Latest posts by GlitchedVision (see all)
- The Station – PC Review - December 25, 2019
- Puzzle Quest: The Legend Returns – Nintendo Switch Review - December 3, 2019
Genre: Adventure, Indie
Developer: The Station
Publisher: The Station
Release Date: Feb 19, 2018
Edited by Thorstag
It’s not often that amazing atmosphere mixes with a well-told story in such a way that a game some may classify as a walking simulator becomes more like a puzzling emotional thriller that keeps you wanting more. The Station does this flawlessly. From the interface to every clue left behind, it all feels perfect for the setting in question. There are a few things to note that bring the package down, but we’ll get to those later.
You begin your journey through this abandoned station by listening to a short speech about exploration and discovery, though you quickly discover that everything is not perfect. The whole station is in a state of disrepair, leading to many interesting puzzles as you try to piece together the whereabouts of the missing crew, as well as the station itself. From the very beginning, you are thought to manipulate objects in the environment and to examine everything. The atmosphere is quite haunting, making you feel like something horrible could happen at any time. This sets a tone of psychological horror as lights flicker, and you hear crashes from deeper within the dilapidated space station. As you explore, you find audio logs and various other notes that slowly draw a complete picture of the events leading up to you having to set foot on this station.

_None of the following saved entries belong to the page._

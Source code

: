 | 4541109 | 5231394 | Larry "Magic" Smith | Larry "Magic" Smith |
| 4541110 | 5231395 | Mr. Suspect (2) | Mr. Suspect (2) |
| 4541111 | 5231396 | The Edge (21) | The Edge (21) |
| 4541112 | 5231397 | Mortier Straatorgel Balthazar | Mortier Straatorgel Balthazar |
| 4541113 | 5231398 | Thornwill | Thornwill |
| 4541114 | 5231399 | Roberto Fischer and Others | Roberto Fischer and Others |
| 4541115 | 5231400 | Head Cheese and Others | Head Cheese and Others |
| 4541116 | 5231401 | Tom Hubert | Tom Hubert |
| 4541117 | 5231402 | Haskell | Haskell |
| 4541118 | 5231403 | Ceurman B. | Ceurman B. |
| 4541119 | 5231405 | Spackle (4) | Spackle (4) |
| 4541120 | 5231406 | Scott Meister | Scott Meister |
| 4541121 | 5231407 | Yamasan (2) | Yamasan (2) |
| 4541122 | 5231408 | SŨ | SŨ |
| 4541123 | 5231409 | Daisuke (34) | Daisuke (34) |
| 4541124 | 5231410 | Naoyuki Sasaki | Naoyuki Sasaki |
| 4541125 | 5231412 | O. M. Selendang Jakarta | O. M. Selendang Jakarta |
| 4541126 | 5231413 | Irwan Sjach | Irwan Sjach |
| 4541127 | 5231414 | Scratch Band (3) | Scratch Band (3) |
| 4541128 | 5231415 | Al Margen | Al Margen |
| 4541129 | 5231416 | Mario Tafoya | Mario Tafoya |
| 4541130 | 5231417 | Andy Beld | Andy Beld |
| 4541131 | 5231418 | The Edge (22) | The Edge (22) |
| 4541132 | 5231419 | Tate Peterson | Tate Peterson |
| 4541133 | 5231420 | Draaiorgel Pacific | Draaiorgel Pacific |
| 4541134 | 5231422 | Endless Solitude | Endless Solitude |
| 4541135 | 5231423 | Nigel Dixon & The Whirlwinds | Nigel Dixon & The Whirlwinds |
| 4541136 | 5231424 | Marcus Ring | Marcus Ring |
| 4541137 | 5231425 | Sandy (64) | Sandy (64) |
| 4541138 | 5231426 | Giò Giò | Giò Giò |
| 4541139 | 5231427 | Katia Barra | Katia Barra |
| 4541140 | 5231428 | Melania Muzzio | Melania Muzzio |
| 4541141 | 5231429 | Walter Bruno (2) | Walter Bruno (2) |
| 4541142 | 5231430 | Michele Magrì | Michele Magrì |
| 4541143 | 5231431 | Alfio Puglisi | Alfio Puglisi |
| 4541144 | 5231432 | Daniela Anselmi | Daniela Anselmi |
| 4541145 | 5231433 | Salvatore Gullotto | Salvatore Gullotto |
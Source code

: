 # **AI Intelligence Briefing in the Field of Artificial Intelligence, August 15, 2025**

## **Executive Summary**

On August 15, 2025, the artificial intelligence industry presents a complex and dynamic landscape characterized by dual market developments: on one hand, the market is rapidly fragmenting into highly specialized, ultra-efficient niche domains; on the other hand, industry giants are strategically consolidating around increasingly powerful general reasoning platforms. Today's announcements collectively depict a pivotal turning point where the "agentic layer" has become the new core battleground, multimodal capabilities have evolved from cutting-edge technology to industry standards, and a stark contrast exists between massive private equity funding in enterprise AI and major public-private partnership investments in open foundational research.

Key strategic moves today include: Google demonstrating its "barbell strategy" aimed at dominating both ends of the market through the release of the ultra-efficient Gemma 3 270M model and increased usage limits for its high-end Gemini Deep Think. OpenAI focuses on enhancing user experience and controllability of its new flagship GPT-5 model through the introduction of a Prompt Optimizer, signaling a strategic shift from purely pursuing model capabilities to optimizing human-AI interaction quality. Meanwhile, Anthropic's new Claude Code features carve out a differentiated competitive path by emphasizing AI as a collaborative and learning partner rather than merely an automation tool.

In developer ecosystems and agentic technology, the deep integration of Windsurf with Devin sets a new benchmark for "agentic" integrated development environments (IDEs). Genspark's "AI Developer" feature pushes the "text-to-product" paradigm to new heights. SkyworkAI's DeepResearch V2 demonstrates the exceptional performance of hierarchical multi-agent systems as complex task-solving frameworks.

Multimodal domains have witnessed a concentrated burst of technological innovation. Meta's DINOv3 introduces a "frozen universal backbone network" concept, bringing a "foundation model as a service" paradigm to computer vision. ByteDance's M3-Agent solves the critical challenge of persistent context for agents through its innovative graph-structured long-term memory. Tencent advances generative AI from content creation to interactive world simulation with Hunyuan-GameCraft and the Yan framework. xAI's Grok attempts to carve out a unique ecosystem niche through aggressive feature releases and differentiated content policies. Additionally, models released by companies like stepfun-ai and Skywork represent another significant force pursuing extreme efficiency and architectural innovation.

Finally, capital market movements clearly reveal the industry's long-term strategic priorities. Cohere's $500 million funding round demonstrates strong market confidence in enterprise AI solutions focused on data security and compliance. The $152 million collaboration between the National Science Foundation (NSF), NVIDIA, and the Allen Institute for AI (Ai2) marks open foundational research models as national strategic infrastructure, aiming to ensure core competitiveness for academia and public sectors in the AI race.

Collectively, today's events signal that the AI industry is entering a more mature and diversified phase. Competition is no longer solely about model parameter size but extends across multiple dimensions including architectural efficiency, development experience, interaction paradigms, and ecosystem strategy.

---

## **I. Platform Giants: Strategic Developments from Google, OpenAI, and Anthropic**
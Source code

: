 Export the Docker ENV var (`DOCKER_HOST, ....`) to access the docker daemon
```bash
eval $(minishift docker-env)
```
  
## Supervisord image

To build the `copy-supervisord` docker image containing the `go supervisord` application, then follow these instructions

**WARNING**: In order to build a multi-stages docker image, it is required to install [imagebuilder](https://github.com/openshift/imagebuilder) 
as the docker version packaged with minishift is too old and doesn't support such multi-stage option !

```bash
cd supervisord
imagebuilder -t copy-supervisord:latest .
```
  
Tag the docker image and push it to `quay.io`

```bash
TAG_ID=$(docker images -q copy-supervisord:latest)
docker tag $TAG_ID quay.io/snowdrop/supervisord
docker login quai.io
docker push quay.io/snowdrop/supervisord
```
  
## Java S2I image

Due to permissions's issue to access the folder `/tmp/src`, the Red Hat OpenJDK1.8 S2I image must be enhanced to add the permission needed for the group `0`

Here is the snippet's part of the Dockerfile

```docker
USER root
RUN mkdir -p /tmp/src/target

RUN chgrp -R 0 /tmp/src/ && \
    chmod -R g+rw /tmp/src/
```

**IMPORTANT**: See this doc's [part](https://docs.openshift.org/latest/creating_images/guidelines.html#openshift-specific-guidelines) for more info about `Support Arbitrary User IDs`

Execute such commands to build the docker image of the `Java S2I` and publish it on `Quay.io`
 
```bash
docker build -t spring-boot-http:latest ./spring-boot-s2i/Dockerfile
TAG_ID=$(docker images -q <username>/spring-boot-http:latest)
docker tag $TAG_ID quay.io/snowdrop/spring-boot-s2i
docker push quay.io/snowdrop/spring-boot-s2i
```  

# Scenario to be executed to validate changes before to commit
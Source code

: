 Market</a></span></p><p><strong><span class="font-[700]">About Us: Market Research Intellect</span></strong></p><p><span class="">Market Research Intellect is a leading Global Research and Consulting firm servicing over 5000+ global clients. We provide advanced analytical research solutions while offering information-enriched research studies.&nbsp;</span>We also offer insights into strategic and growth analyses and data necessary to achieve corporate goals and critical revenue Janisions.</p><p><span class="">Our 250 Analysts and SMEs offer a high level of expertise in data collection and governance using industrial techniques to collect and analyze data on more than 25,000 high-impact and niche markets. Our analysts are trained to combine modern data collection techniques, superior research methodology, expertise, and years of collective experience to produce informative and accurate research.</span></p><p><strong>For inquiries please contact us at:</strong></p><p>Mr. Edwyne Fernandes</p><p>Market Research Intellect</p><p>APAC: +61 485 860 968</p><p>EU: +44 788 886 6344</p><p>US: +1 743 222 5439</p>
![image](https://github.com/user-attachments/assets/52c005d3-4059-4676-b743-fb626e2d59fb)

The visuals are full of a variety of colors, from the neon blue of a terminal screen to the shining reflections from the polished metal of the station. Everything looks wonderful and truly fits with the aesthetic of the rest of the game. Even the user interface and hud are explained by reasons that fit with the game’s lore. It was a surprise to me when the station’s computer told me that the VR system was activated, and I could suddenly see additional information and brilliant glows indicating important objects. Not everything gives off this heavenly glow, however, so you’ll still need to keep a sharp eye out for the many puzzle pieces dotted around the environment. Sound is well done, with high-quality believable voice acting and atmospheric ambiance. There isn’t much in the way of music aside from the opening movie and the title theme. This only adds to the overall experience of picking your way through this seemingly abandoned station.
Most puzzles are simple, find item A and put it in location B. This, however, is where my issues lie with the game. You do have an inventory, but it’s reserved for key items like passcodes or keycards. This means that to solve a puzzle, you must pick up item A by left-clicking on it and hold down the mouse button throughout the entire journey to its final resting place. It would have been nice to have a pack or limited storage system to assist in the transport of these items as sometimes you’ll need to carry items from one room into another. The key isn’t usually far from the lock, though, so most will be short trips, only a room or two away in most cases. You’ll be switching the power on and off, fixing broken machinery, and finding passwords as you work your way to the truth.
- Well told story
- Amazing atmosphere
- Interesting puzzles
- No real inventory
- Long mouse button holds
- Vision obstructed by carried items
GlitchedVision gives The Station a score of 8.0(80)
Overall, I would highly recommend experiencing this mystery if you’re a science fiction fan or a lover of the mystery game genre. The well-told story meshes perfectly with the nicely built atmosphere of The Station to create an experience that shouldn’t be missed. With a price of $14.99 on Steam, it’s a decent impulse buy that you won’t be disappointed with.